The students of UCA Rochester exceeded expectations, with a whole host of collections that took us around the world on a major culture trip.
There were Japanese inspired gowns from Gabriella Christian, in a range of sunny colours, with a nod to classic kimono sleeves.
Lauren Jones’ collection of bold florals and oversized headpieces walked down the catwalk to Latin-inspired music, which gave the pieces a summery feel.
Sally Mankee’s looks had a beautiful Parisian feel, complete with oversized umbrella, pink and black tones and a whimsical blue and white life-sized dog shaped bag that was wheeled alongside the first look.
Rounding off our trip around the globe was Elizabeth Whibley’s bold, colourful and whimsical collection, full of prints and clashing colours which fitted perfectly with her musical choice of Mini Viva’s “Left My Heart in Tokyo”.
Colour was also a running theme amongst the collections, with some opting for all out, in-your-face palettes, whilst others stuck to monochrome with splashes of colour to tie them together, such as Tamsin Coasby’s show-closing collection. Oversized puffer coats, trousers and jackets were her stand-out pieces, including a floor-sweeping exaggerated quilted jacket and a one-armed boxy outerwear garment.

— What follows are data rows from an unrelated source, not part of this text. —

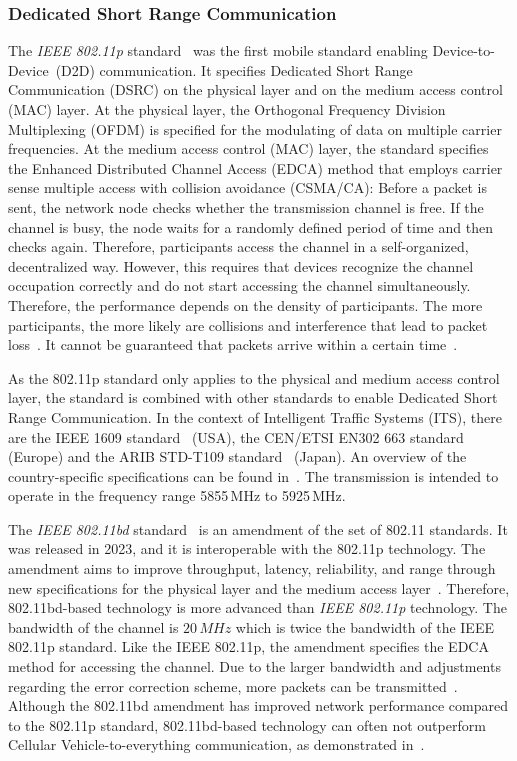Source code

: \subsubsection{Dedicated Short Range Communication}

The \textit{IEEE 802.11p} standard~\cite{802.11p-2010-com} was the first mobile standard enabling Device-to-Device~(D2D) communication. It specifies Dedicated Short Range Communication (DSRC) on the physical layer and on the medium access control (MAC) layer. At the physical layer, the Orthogonal Frequency Division Multiplexing (OFDM) is specified for the modulating of data on multiple carrier frequencies.
At the medium access control (MAC) layer, the standard specifies the Enhanced Distributed Channel Access (EDCA) method that employs carrier sense multiple access with collision avoidance (CSMA/CA): Before a packet is sent, the network node checks whether the transmission channel is free. If the channel is busy, the node waits for a randomly defined period of time and then checks again.
Therefore, participants access the channel in a self-organized, decentralized way. However, this requires that devices recognize the channel occupation correctly and do not start accessing the channel simultaneously. Therefore, the performance depends on the density of participants. The more participants, the more likely are collisions and interference that lead to packet loss~\cite{shrestha-2020-com}. It cannot be guaranteed that packets arrive within a certain time~\cite{shrestha-2020-com}.

As the 802.11p standard only applies to the physical and medium access control layer, the standard is combined with other standards to enable Dedicated Short Range Communication. In the context of Intelligent Traffic Systems (ITS), there are the IEEE 1609 standard~\cite{ieee-2016-IEEEStd1609.4-com} (USA), the CEN/ETSI EN302 663 standard~\cite{etsi-2019-EN302663-com} (Europe) and the ARIB STD-T109 standard~\cite{its-2012-T109-com} (Japan). An overview of the country-specific specifications can be found in~\cite{costandoiu-2019-com}.
The transmission is intended to operate in the frequency range 5855\,MHz to 5925\,MHz. 

The \textit{IEEE 802.11bd} standard~\cite{ieee802.11bd-2022-com} is an amendment of the set of 802.11 standards. It was released in 2023, and it is interoperable with the 802.11p technology. The amendment aims to improve throughput, latency, reliability, and range through new specifications for the physical layer and the medium access layer~\cite{yacheur-2020-com}.  Therefore, 802.11bd-based technology is more advanced than \textit{IEEE 802.11p} technology. The bandwidth of the channel is $20\,MHz$ which is twice the bandwidth of the IEEE 802.11p standard. Like the IEEE 802.11p, the amendment specifies the EDCA method for accessing the channel. Due to the larger bandwidth and adjustments regarding the error correction scheme, more packets can be transmitted~\cite{yacheur-2020-com}. 
Although the 802.11bd amendment has improved network performance compared to the 802.11p standard, 802.11bd-based technology can often not outperform Cellular Vehicle-to-everything communication, as demonstrated in~\cite{anwar-2019-com}.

Cherly McQuaid, a make-up artist who collaborated with UCA Rochester to put together their lookbooks summed up their talent perfectly with a succinct; “These guys are the real deal”, and she expressed how important it was to have collections and collaborations like this in the industry. UCA Rochesters show was a whirlwind of self-expression and the looks were truly one of a kind.